The general structure of all of these arguments is that B treats A’s ability to causally intervene in a wrong done to her as tantamount to A’s responsibility for that wrong. B then takes another step and concludes (implicitly) that if A is responsible (or blameworthy) for the wrong, nobody else can be blameworthy — that the wrong is no wrong at all.
But both steps are wrong.
The first confuses causal responsibility with moral responsibility. If someone puts me in a position where I have to take some action or be harmed, the natural place to lay the blame for the harm is in the guy who puts you in that position in the first place (the answer is not always the same in the law — consider the contributory negligence rule in tort law — but, of course, legal responsibility and moral responsibility are often very different). Consider a slightly ridiculous example to illustrate this point.
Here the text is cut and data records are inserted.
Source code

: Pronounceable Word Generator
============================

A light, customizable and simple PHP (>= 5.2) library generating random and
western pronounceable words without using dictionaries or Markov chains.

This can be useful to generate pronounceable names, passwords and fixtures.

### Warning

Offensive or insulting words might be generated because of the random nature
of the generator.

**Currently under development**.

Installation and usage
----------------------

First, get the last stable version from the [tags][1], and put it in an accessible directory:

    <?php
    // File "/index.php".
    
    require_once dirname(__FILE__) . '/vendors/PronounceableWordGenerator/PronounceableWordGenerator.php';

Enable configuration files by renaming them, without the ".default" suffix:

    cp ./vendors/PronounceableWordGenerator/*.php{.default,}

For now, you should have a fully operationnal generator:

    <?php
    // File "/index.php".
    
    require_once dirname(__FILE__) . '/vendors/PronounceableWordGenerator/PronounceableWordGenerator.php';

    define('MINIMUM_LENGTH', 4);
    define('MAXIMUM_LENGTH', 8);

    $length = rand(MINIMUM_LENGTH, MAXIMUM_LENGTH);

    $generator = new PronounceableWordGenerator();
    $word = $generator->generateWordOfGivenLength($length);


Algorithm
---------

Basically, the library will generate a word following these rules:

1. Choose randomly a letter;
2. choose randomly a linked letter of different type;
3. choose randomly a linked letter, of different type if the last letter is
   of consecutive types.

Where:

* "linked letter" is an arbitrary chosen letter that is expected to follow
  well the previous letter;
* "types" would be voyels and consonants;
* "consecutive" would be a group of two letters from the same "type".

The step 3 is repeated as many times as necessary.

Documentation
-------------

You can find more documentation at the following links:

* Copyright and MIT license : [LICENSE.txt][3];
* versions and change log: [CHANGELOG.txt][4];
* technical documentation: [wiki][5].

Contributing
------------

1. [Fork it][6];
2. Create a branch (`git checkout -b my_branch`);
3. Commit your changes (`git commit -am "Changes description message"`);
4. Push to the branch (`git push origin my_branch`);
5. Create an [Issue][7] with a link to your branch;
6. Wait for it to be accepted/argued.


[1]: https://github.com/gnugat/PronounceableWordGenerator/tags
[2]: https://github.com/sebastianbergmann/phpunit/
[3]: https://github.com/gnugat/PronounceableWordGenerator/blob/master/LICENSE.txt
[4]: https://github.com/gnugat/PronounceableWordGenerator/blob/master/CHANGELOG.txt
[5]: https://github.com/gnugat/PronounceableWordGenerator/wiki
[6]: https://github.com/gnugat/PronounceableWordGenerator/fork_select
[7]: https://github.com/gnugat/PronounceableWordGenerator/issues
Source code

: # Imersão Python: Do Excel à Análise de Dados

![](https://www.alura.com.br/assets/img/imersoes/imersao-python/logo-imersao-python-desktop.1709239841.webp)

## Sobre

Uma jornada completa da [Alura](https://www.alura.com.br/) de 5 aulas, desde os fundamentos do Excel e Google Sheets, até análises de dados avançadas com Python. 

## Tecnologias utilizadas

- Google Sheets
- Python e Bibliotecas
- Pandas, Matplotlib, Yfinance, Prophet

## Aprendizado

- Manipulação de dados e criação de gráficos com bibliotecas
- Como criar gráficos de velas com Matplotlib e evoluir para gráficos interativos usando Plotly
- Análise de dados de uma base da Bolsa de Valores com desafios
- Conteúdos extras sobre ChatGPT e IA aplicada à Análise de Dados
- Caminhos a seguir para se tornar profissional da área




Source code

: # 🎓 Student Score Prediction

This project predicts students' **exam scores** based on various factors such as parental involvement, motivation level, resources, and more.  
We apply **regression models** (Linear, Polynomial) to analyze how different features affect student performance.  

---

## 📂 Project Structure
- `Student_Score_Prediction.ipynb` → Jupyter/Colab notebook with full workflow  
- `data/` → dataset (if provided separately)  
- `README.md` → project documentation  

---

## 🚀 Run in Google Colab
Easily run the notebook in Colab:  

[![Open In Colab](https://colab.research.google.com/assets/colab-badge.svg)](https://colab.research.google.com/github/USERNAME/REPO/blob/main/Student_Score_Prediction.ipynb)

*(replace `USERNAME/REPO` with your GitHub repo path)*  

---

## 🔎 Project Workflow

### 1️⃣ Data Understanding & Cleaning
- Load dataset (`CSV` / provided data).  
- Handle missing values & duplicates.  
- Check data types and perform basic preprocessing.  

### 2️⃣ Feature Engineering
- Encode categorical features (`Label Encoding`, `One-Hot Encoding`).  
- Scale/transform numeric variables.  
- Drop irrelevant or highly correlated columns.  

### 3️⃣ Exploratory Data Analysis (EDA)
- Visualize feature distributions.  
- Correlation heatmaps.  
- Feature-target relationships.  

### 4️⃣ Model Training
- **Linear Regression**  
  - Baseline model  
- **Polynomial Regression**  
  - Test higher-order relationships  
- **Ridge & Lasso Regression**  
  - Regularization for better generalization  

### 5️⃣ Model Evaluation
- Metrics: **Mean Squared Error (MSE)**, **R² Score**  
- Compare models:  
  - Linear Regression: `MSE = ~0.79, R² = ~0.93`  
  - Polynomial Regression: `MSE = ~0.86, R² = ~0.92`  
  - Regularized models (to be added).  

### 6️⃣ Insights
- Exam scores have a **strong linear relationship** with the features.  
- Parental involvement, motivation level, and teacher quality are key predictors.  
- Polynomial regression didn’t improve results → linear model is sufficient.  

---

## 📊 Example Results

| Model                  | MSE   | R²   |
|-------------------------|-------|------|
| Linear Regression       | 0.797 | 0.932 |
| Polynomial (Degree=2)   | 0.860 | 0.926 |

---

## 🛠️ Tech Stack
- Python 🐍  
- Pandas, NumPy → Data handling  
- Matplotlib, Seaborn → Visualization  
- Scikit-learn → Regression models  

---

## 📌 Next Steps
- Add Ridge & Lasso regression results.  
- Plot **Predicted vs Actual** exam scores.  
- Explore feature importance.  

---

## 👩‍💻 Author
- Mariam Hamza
Suppose a very weak old lady starts beating me up with her umbrella. And suppose her bones are very brittle, such that any action I take to stop her (like, say, forcibly restraining her) will cause serious injury. We may assume that I have the causal power to put a stop to it, say, by pummeling her. But, presumably, I’m not blameworthy for not doing so. “you could have kicked her ass” is no answer to “that old lady beat me up!”
The second move confuses the question of A’s moral responsibility with the question of whether anyone else is blameworthy, and whether A has any right to complain. Suppose that a bartender ignores the fact that I’m extremely intoxicated and serves me more and more drinks. (There’s some related discussion of temptation/exploitation cases like this in a discussion on Public Reason between Matt Zwolinski and myself — it might be worth a read.) Then I drunkenly hurt myself and others. I’m obviously blameworthy for my drunken recklessness. But that doesn’t mean that I don’t also have cause for complaint against the bartender for selling me a bunch of drinks when he knew my judgment was impaired! It is possible for me to be blameworthy for something and for that blame to be fairly shared with someone else, even to the extent that I personally have cause for complaint against that other person for the consequences of my blameworthy action.
It may be, in the first example, that the police officer really isn’t blameworthy to arrest A for jaywalking. It may be right for the officer to be enforcing the jaywalking laws in such a zealous fashion. It may be generally right for cops to enforce even dumb laws, and generally wrong for people to disobey them. I happen to disagree with that proposition, but either way, an argument would be required. “You could have avoided it” is not enough.
(See also Hayek’s weird argument that the rule of law is equivalent to liberty because when law is public, predictable, etc., one can act to avoid legal sanction. To which the best possible answer might be “tell that to Rosa Parks.” I’m not even completely sure the rule of law is necessary for liberty — there’s at least arguably perfect liberty in an anarchy — but there are bits where Hayek goes so far as to assert that it’s sufficient, and that’s just crazy talk.)